__Problem requirements__. The listing below holds pictures; exclude them. Return exactly the lines from the one with "### TwentyOne" through the one with "## Functions".

::::::::::

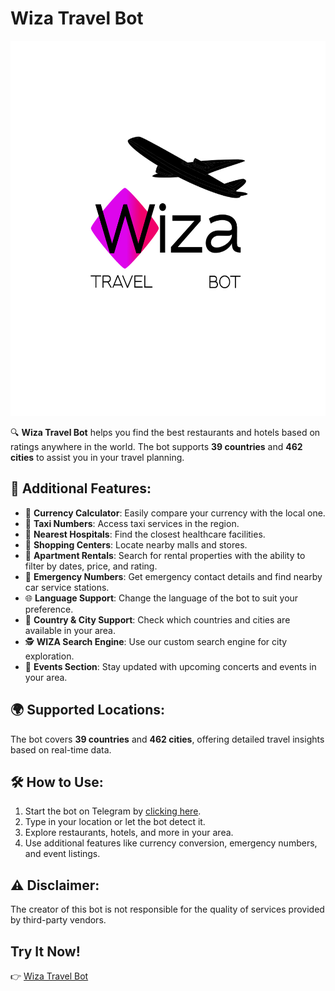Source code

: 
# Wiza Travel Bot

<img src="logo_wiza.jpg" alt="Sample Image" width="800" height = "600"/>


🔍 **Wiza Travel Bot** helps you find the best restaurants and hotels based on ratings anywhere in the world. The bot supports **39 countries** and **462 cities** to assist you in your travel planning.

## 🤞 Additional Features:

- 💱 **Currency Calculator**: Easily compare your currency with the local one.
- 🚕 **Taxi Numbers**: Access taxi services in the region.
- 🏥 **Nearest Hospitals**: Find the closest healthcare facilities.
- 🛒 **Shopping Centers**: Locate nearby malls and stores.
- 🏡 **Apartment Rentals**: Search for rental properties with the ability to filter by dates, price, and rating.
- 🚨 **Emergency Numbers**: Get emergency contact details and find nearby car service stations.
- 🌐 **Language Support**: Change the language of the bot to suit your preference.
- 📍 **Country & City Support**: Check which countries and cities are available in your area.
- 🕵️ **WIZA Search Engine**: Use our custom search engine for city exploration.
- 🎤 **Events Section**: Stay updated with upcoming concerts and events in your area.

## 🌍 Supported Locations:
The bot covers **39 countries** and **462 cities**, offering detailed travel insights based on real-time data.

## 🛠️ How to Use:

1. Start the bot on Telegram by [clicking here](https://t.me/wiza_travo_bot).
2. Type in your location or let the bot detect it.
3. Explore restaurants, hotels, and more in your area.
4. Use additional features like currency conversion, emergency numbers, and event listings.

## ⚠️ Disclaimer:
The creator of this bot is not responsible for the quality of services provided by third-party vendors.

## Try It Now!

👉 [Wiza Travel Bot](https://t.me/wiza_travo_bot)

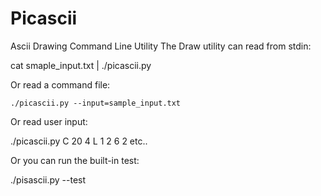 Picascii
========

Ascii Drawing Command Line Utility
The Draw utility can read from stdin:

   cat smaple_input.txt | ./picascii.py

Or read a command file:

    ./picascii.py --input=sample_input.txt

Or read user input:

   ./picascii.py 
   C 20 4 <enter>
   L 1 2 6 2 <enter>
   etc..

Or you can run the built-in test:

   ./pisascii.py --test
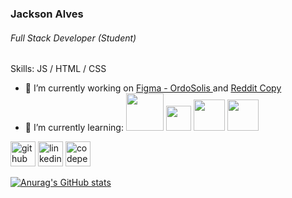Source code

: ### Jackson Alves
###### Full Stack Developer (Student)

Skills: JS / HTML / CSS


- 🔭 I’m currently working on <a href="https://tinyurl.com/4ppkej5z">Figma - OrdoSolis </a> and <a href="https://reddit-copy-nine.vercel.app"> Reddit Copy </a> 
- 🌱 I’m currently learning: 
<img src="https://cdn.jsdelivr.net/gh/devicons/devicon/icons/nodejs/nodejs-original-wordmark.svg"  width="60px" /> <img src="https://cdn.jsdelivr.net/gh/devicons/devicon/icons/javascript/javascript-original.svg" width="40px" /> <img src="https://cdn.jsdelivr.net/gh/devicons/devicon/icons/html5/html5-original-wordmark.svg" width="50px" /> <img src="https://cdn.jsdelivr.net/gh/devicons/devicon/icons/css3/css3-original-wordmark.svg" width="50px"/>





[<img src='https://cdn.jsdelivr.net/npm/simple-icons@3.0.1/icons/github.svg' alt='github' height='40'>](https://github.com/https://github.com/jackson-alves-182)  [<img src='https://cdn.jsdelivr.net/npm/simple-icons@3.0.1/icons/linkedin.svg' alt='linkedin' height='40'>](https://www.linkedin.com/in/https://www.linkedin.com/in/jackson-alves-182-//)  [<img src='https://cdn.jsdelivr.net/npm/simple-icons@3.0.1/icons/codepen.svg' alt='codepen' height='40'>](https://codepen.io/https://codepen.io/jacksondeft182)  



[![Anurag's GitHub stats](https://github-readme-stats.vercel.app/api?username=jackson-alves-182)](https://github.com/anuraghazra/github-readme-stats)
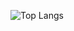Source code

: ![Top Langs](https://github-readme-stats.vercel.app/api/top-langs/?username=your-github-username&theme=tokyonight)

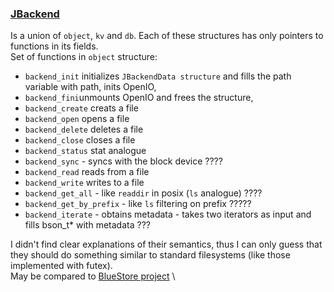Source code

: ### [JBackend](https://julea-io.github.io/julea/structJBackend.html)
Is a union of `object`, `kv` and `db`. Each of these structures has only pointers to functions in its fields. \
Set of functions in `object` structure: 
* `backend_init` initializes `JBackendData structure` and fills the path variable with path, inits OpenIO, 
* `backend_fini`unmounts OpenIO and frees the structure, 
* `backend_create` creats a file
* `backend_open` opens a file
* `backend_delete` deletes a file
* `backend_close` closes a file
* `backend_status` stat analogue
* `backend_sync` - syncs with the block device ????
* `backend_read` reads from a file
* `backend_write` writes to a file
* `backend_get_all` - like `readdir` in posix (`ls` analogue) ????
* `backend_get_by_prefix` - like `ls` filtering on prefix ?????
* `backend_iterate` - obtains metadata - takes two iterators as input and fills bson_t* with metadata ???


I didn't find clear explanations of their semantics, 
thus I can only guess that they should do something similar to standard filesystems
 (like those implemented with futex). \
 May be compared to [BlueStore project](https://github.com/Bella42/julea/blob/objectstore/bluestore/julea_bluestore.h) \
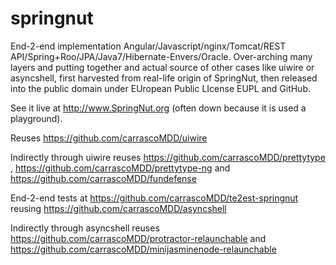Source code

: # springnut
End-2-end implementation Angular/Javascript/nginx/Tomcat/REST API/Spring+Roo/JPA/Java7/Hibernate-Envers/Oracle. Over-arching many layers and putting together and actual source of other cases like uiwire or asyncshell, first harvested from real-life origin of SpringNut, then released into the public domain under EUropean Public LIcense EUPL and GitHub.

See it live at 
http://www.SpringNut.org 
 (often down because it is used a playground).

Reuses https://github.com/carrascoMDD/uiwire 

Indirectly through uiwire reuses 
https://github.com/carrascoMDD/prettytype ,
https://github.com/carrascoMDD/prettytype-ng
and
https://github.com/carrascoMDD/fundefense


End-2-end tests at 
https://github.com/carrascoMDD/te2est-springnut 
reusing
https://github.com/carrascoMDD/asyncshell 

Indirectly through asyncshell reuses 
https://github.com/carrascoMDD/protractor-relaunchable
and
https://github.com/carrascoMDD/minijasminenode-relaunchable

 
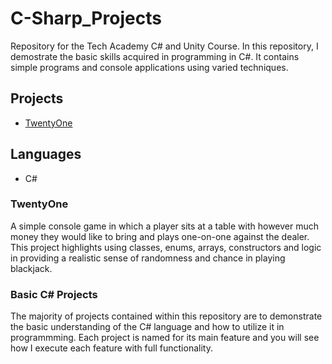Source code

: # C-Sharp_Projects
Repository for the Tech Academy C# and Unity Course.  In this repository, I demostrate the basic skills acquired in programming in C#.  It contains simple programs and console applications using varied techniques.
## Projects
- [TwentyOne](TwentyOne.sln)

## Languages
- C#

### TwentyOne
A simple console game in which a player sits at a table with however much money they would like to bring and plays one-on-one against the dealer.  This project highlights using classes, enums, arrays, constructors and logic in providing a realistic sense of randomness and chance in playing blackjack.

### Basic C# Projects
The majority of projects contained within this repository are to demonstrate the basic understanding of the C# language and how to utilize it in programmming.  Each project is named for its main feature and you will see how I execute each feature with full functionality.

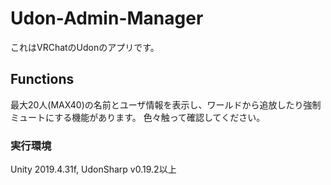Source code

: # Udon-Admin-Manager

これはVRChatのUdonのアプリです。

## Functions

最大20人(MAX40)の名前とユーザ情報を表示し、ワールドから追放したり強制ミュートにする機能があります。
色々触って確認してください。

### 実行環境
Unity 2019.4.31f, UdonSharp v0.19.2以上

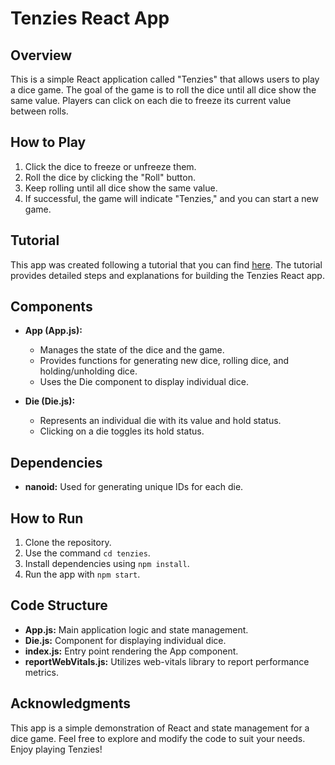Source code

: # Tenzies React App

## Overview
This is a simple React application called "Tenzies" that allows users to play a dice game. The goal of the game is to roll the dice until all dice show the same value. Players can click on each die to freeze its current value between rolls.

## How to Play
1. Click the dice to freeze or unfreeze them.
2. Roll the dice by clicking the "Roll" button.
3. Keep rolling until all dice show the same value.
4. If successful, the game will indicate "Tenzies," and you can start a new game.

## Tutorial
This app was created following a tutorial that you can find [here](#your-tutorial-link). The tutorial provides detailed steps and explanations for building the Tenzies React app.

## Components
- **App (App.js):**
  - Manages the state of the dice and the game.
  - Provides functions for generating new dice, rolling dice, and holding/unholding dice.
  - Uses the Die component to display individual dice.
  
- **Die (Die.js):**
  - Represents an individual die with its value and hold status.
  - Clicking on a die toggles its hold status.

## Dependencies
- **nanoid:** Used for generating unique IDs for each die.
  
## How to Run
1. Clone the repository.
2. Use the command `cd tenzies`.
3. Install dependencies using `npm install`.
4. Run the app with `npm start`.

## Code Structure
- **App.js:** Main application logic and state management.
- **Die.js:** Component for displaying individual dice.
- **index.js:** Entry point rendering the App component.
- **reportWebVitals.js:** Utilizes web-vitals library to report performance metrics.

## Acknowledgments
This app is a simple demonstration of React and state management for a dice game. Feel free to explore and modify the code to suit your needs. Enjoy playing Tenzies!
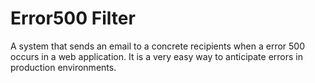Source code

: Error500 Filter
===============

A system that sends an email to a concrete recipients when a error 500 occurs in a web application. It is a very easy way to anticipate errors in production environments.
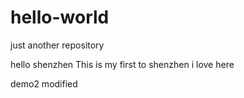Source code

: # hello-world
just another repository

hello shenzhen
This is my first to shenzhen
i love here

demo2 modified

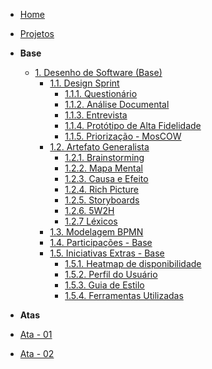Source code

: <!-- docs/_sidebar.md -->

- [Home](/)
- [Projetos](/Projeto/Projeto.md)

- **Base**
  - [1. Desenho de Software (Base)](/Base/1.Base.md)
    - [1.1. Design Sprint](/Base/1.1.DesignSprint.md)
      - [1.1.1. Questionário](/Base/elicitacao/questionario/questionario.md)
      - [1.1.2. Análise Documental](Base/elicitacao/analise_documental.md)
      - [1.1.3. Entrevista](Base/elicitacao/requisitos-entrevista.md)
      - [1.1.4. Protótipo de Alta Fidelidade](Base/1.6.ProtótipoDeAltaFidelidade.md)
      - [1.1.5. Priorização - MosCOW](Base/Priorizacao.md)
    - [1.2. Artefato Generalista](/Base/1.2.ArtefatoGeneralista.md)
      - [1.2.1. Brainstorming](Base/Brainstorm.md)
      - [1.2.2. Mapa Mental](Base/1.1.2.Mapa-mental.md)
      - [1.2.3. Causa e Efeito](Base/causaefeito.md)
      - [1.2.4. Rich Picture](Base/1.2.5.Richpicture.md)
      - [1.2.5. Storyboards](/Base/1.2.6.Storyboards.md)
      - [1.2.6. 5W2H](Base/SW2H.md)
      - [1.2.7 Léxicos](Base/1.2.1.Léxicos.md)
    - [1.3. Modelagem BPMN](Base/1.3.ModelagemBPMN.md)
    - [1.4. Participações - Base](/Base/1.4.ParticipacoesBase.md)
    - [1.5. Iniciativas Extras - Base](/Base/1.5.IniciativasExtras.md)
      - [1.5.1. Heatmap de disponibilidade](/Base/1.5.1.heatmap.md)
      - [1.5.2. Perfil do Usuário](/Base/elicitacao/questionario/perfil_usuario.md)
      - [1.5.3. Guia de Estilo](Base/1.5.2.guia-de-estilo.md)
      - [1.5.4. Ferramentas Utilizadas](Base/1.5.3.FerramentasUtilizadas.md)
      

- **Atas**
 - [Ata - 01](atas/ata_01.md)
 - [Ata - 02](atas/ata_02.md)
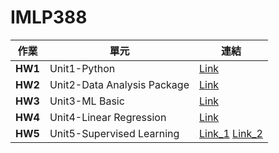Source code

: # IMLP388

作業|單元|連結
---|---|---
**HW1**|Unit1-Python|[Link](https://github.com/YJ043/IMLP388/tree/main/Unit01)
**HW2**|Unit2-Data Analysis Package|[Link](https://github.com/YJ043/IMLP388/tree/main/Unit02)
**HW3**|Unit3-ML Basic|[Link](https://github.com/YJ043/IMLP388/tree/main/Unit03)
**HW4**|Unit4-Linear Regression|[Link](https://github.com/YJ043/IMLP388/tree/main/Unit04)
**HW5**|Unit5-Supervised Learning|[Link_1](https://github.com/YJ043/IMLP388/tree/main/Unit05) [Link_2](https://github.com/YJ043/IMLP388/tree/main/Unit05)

::::::::::

__Response to this task__.
### TwentyOne
A simple console game in which a player sits at a table with however much money they would like to bring and plays one-on-one against the dealer.  This project highlights using classes, enums, arrays, constructors and logic in providing a realistic sense of randomness and chance in playing blackjack.

### Basic C# Projects
The majority of projects contained within this repository are to demonstrate the basic understanding of the C# language and how to utilize it in programmming.  Each project is named for its main feature and you will see how I execute each feature with full functionality.

Source code

: # Udon-Admin-Manager

これはVRChatのUdonのアプリです。

## Functions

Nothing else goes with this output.